Sunday, November 30, 2008

Dinner Rolls

These dinner rolls are delicious and I make them every year for Thanksgiving. The recipe makes a ton but they freeze well. We usually freeze and use the leftovers at Christmas.


Ingredients:
9 cups flour
1 cup sugar
4 cups milk
1 heaping tsp baking powder
1 scant tsp baking soda
1 cup vegetable oil
2 tbsp salt
2 pkgs (4 1/2 tsp active dry yeast)

Directions:
Pour 4 cups of milk into a stock pot or dutch oven. Add 1 cup of sugar and 1 cup of vegetable oil. Stir to combine. Now, turn the burner on medium to medium-low heat and "scald" the mixture. This means heating it until just before boiling point. Right before the mixture boils, turn off the heat. Allow mixture to cool to warm/lukewarm (between 90 and 110). This took mine about an hour and a half.

When the mixture is the right temperature add in 4 cups of flour and 2 pkgs of active dry yeast. Stir together until incorporated. Add another 4 cups of flour. Stir together and allow to sit, covered with a tea towel or lid, for an hour. After about an hour it should have almost doubled in size. If it hasn't changed much, put it in a warm (but turned-off) oven for 45 minutes or so. When it has risen sufficiently add 1 more cup of flour, the baking powder, baking soda, and salt. Stir (or knead just a bit) until combined.

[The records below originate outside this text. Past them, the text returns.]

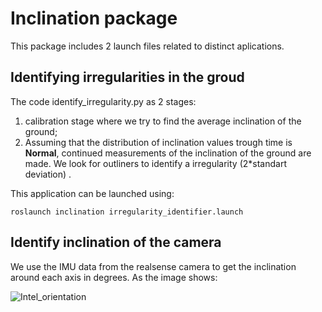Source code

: # Inclination package

This package includes 2 launch files related to distinct aplications.

## Identifying irregularities in the groud

The code identify_irregularity.py as 2 stages:

1. calibration stage where we try to find the average inclination of the ground;
2. Assuming that the distribution of inclination values trough time is **Normal**, continued measurements of the inclination of the ground are made. We look for outliners to identify a irregularity (2*standart deviation) .

This application can be launched using:

`roslaunch inclination irregularity_identifier.launch`

## Identify inclination of the camera

We use the IMU data from the realsense camera to get the inclination around each axis in degrees. As the image shows:

![Intel_orientation](/imgs/Intel_orientation.PNG )

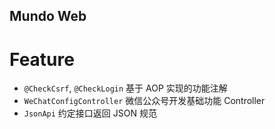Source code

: Mundo Web
---

# Feature
- `@CheckCsrf`, `@CheckLogin` 基于 AOP 实现的功能注解
- `WeChatConfigController` 微信公众号开发基础功能 Controller
- `JsonApi` 约定接口返回 JSON 规范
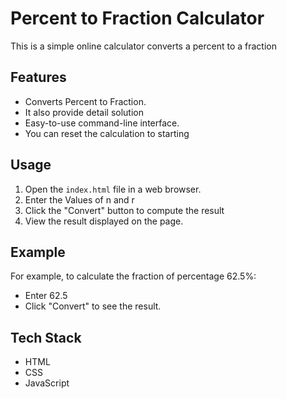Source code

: # Percent to Fraction Calculator

 This is a simple online calculator converts a percent to a fraction

## Features

- Converts Percent to Fraction.
- It also provide detail solution
- Easy-to-use command-line interface.
- You can reset the calculation to starting


## Usage

1. Open the `index.html` file in a web browser.
2. Enter the Values of n and r
3. Click the "Convert" button to compute the result
4. View the result displayed on the page.

## Example

For example, to calculate the fraction of percentage 62.5%:
- Enter 62.5
- Click "Convert" to see the result.

## Tech Stack

- HTML
- CSS
- JavaScript
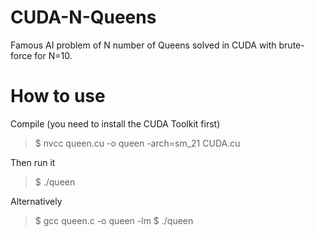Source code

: CUDA-N-Queens
=============

Famous AI problem of N number of Queens solved in CUDA with brute-force for N=10.


How to use
============

Compile (you need to install the CUDA Toolkit first)

>$ nvcc queen.cu -o queen -arch=sm_21 CUDA.cu

Then run it

>$ ./queen


Alternatively

>$ gcc queen.c -o queen -lm
>$ ./queen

If you are making the dough ahead of time, you can store overnight in the refrigerator. Take out the dough 2-3 hours before baking.

Butter 2 muffin pans. Form the rolls by pinching off a walnut sized piece of dough and rolling it into a little ball. Repeat and tuck three balls of dough into each buttered muffin cup. Continue until pans are full. Cover and allow to rise 1 to 2 hours.

Top each muffin with melted butter. Bake at 400 until golden brown, about 17-20 minutes.